Although I'm not a big fan of the AR-15 platform, would most certainly not turn my nose up to using it chambered in the .450 Bushmaster or the .50 Beowulf. Ten rounds of either of those would be pretty darned vicious in a carbine package and should be all the firepower anyone darned well needs!
But yeah, in the end I personally would stick with a Marlin Guide Gun in 45-70, as I could handle almost all jobs with just that. Love that setup!
Although I likely wouldn't have need for a sidearm, most lacking the power to do the job of killing large birdtilians and I probably couldn't take advantage of their power anyway, I would certainly feel safer packing a S&W Governor loaded with .45 Colts, preferably fat 300 grain flat nosed bullets. Those should be just dandy on smaller saurian out on a dinosaur shikar.
What I'd be hunting on shikar there would depend a lot on where and when I would go, although I personally would be less inclined to go after the huge theropods. I'm quite partial to the idea of going after some of the huge crocodiles that were prowling around at the time. A deinosuchus or sacrosuchus skull would look mighty intimidating above the fireplace, wouldn't you say?

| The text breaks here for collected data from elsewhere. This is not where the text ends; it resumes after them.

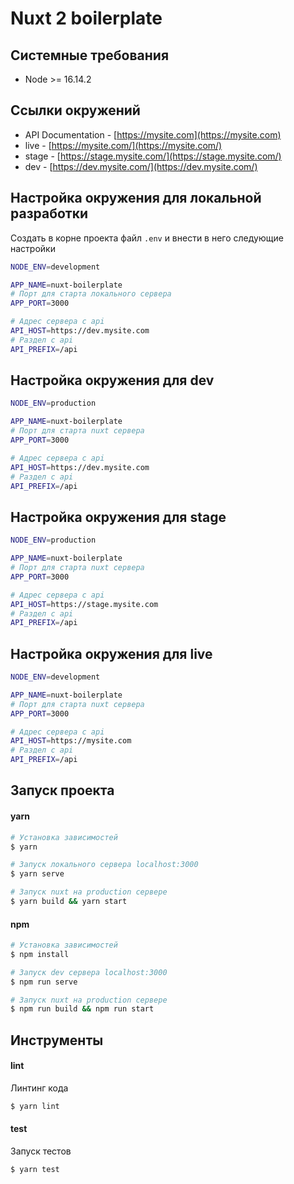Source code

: # Nuxt 2 boilerplate

## Системные требования
* Node >= 16.14.2

## Ссылки окружений
* API Documentation - [https://mysite.com](https://mysite.com)
* live - [https://mysite.com/](https://mysite.com/)
* stage - [https://stage.mysite.com/](https://stage.mysite.com/)
* dev - [https://dev.mysite.com/](https://dev.mysite.com/)

## Настройка окружения для локальной разработки
Создать в корне проекта файл `.env` и внести в него следующие настройки
``` bash
NODE_ENV=development

APP_NAME=nuxt-boilerplate
# Порт для старта локального сервера
APP_PORT=3000

# Адрес сервера с api
API_HOST=https://dev.mysite.com
# Раздел с api
API_PREFIX=/api
```

## Настройка окружения для dev
``` bash
NODE_ENV=production

APP_NAME=nuxt-boilerplate
# Порт для старта nuxt сервера
APP_PORT=3000

# Адрес сервера с api
API_HOST=https://dev.mysite.com
# Раздел с api
API_PREFIX=/api
```

## Настройка окружения для stage
``` bash
NODE_ENV=production

APP_NAME=nuxt-boilerplate
# Порт для старта nuxt сервера
APP_PORT=3000

# Адрес сервера с api
API_HOST=https://stage.mysite.com
# Раздел с api
API_PREFIX=/api
```

## Настройка окружения для live
``` bash
NODE_ENV=development

APP_NAME=nuxt-boilerplate
# Порт для старта nuxt сервера
APP_PORT=3000

# Адрес сервера с api
API_HOST=https://mysite.com
# Раздел с api
API_PREFIX=/api
```

## Запуск проекта
#### yarn
``` bash
# Установка зависимостей
$ yarn

# Запуск локального сервера localhost:3000
$ yarn serve

# Запуск nuxt на production сервере
$ yarn build && yarn start
```

#### npm
``` bash
# Установка зависимостей
$ npm install

# Запуск dev сервера localhost:3000
$ npm run serve

# Запуск nuxt на production сервере
$ npm run build && npm run start
```

## Инструменты
#### lint
Линтинг кода
``` bash
$ yarn lint
```

#### test
Запуск тестов
``` bash
$ yarn test
```
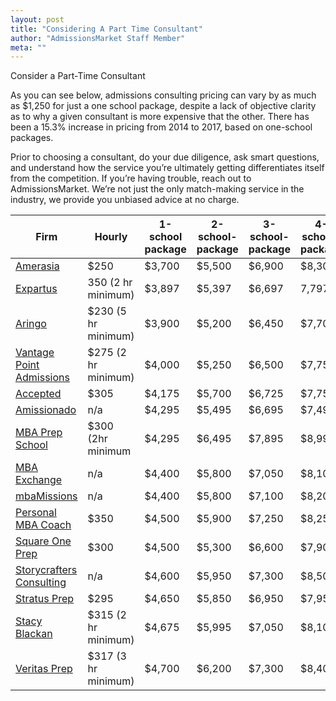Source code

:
 ```yaml
---
layout: post
title: "Considering A Part Time Consultant"
author: "AdmissionsMarket Staff Member"
meta: ""
---
```


Consider a Part-Time Consultant 

As you can see below, admissions consulting pricing can vary by as much as $1,250 for just a one school package, despite a lack of objective clarity as to why a given consultant is more expensive that the other. There has been a 15.3% increase in pricing from 2014 to 2017, based on one-school packages. 

Prior to choosing a consultant, do your due diligence, ask smart questions, and understand how the service you’re ultimately getting differentiates itself from the competition. If you’re having trouble, reach out to AdmissionsMarket. We’re not just the only match-making service in the industry, we provide you unbiased advice at no charge.

| Firm                     | Hourly              | 1-school package | 2-school-package | 3-school-package | 4-school-package | 5-school-package |
|--------------------------|---------------------|------------------|------------------|------------------|------------------|------------------|
| [Amerasia](http://www.amerasiaconsulting.com/boutique-mba-admissions-consulting-college-counseling/)                 | $250                | $3,700           | $5,500           | $6,900           | $8,300           | $9,700           |
| [Expartus](http://www.expartus.com/)                 | 350 (2 hr minimum)  | $3,897           | $5,397           | $6,697           | 7,797            | $8,797           |
| [Aringo](https://aringo.com/)                   | $230 (5 hr minimum) | $3,900           | $5,200           | $6,450           | $7,700           | $8,900           |
| [Vantage Point Admissions](https://vantagepointmba.com/) | $275 (2 hr minimum) | $4,000           | $5,250           | $6,500           | $7,750           | $9,000           |
| [Accepted](https://www.accepted.com/mba)                 | $305                | $4,175           | $5,700           | $6,725           | $7,750           | $8,775           |
| [Amissionado](http://admissionado.com/)              | n/a                 | $4,295           | $5,495           | $6,695           | $7,495           | $7,945           |
| [MBA Prep School](https://mbaprepschool.com/)          | $300 (2hr minimum   | $4,295           | $6,495           | $7,895           | $8,995           | $9,995           |
| [MBA Exchange](http://www.mbaexchange.com/)             | n/a                 | $4,400           | $5,800           | $7,050           | $8,100           | $9,100           |
| [mbaMissions](https://www.mbamission.com/)              | n/a                 | $4,400           | $5,800           | $7,100           | $8,200           | $9,200           |
| [Personal MBA Coach](https://www.personalmbacoach.com/)       | $350                | $4,500           | $5,900           | $7,250           | $8,250           | $9,250           |
| [Square One Prep](http://squareoneprep.com/)          | $300                | $4,500           | $5,300           | $6,600           | $7,900           | $8,200           |
| [Storycrafters Consulting](http://storycraftersconsulting.com/) | n/a                 | $4,600           | $5,950           | $7,300           | $8,500           | $9,650           |
| [Stratus Prep](https://stratusadmissionscounseling.com/)             | $295                | $4,650           | $5,850           | $6,950           | $7,950           | $8,950           |
| [Stacy Blackan](https://www.stacyblackman.com/)            | $315 (2 hr minimum) | $4,675           | $5,995           | $7,050           | $8,100           | $9,050           |
| [Veritas Prep](https://www.veritasprep.com/business-school/)             | $317 (3 hr minimum) | $4,700           | $6,200           | $7,300           | $8,400           | $9,400           |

Ahhh, the idea of visiting the ancient African continent holds a great deal of appeal to me! Along with the usual sauropods and such, that era held all sorts of fascinating crocodile species. A documentary came out not long ago about the staggering variety of crocodilians that once roamed there, filling all sorts of niches in the food chain. Fascinating stuff! Not to mention that Spinosaurus and Suchomimus were abroad there at the time.
If in the Jurassic I'd like to find an Allosaur, as those gents are underrated. Great balance of size, speed and ferocity by all accounts. After all, they've been nicknamed "the lion of the Jurassic." What trophy collection would be complete without at least one lion, eh?
But before the paleontologist nuts bark over how I only care about the hungry carnivores, there are a few herbivorous species I'd be interested in collecting. For some reason the Kentrosaurus really strikes my fancy. Something about the different shapes of the spines and plates along its back are appealing, and it would more than likely be able to outrun me in any case. I'm not exactly Harry Hot Heels.
So, what about you gents?
What would you use if you were to go on a prehistoric safari? What would you hunt? Where would you go? Please, share your thoughts!